◆ Problem description: Your task is to repeat the entries below exactly and to leave their images out.

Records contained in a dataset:

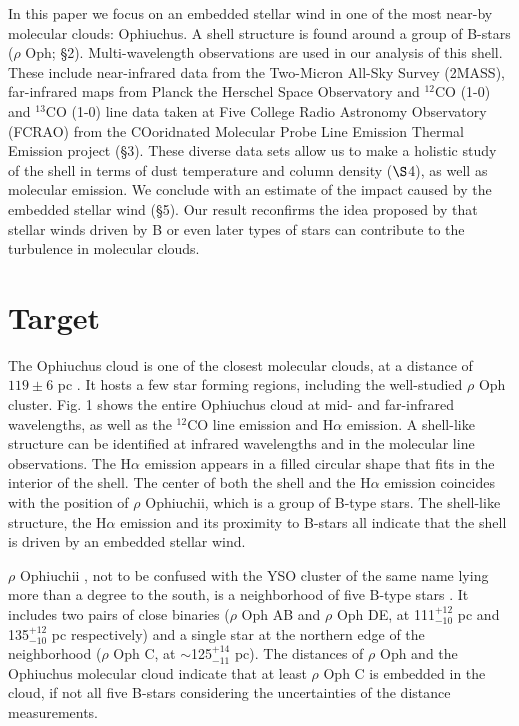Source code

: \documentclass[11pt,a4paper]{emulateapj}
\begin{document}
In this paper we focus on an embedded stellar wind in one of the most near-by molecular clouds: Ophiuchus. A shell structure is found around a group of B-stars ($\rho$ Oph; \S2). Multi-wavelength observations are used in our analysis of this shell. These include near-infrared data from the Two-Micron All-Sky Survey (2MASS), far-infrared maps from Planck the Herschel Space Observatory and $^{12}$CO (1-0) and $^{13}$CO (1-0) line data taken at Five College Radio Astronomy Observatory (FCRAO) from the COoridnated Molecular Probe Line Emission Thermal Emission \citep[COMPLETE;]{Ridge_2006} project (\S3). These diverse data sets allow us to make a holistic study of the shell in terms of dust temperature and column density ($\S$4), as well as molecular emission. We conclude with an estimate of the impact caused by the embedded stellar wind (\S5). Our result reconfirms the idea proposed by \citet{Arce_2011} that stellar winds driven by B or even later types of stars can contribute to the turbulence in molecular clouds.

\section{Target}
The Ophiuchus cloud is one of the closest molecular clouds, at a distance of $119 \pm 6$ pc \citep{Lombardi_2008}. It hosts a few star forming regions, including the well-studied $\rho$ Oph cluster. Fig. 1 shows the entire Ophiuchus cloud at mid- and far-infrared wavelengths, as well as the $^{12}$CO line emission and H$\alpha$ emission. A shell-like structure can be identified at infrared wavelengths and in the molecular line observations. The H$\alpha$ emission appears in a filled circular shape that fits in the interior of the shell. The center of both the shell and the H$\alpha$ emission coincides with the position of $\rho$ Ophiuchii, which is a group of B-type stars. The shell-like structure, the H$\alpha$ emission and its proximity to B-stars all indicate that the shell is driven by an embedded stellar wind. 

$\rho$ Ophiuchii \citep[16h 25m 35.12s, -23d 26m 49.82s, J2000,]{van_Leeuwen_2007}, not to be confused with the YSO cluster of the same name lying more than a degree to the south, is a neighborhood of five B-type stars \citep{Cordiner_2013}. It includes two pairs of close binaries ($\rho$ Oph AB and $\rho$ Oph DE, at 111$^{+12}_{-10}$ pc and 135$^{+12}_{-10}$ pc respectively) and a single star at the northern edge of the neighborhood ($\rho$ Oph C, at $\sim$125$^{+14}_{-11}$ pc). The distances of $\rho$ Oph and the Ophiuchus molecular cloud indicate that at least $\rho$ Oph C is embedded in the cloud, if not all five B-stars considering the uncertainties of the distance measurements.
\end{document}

◆ Output:
Source code

: \documentclass[11pt,a4paper]{emulateapj}
\begin{document}
In this paper we focus on an embedded stellar wind in one of the most near-by molecular clouds: Ophiuchus. A shell structure is found around a group of B-stars ($\rho$ Oph; \S2). Multi-wavelength observations are used in our analysis of this shell. These include near-infrared data from the Two-Micron All-Sky Survey (2MASS), far-infrared maps from Planck the Herschel Space Observatory and $^{12}$CO (1-0) and $^{13}$CO (1-0) line data taken at Five College Radio Astronomy Observatory (FCRAO) from the COoridnated Molecular Probe Line Emission Thermal Emission \citep[COMPLETE;]{Ridge_2006} project (\S3). These diverse data sets allow us to make a holistic study of the shell in terms of dust temperature and column density ($\S$4), as well as molecular emission. We conclude with an estimate of the impact caused by the embedded stellar wind (\S5). Our result reconfirms the idea proposed by \citet{Arce_2011} that stellar winds driven by B or even later types of stars can contribute to the turbulence in molecular clouds.

\section{Target}
The Ophiuchus cloud is one of the closest molecular clouds, at a distance of $119 \pm 6$ pc \citep{Lombardi_2008}. It hosts a few star forming regions, including the well-studied $\rho$ Oph cluster. Fig. 1 shows the entire Ophiuchus cloud at mid- and far-infrared wavelengths, as well as the $^{12}$CO line emission and H$\alpha$ emission. A shell-like structure can be identified at infrared wavelengths and in the molecular line observations. The H$\alpha$ emission appears in a filled circular shape that fits in the interior of the shell. The center of both the shell and the H$\alpha$ emission coincides with the position of $\rho$ Ophiuchii, which is a group of B-type stars. The shell-like structure, the H$\alpha$ emission and its proximity to B-stars all indicate that the shell is driven by an embedded stellar wind. 

$\rho$ Ophiuchii \citep[16h 25m 35.12s, -23d 26m 49.82s, J2000,]{van_Leeuwen_2007}, not to be confused with the YSO cluster of the same name lying more than a degree to the south, is a neighborhood of five B-type stars \citep{Cordiner_2013}. It includes two pairs of close binaries ($\rho$ Oph AB and $\rho$ Oph DE, at 111$^{+12}_{-10}$ pc and 135$^{+12}_{-10}$ pc respectively) and a single star at the northern edge of the neighborhood ($\rho$ Oph C, at $\sim$125$^{+14}_{-11}$ pc). The distances of $\rho$ Oph and the Ophiuchus molecular cloud indicate that at least $\rho$ Oph C is embedded in the cloud, if not all five B-stars considering the uncertainties of the distance measurements.
\end{document}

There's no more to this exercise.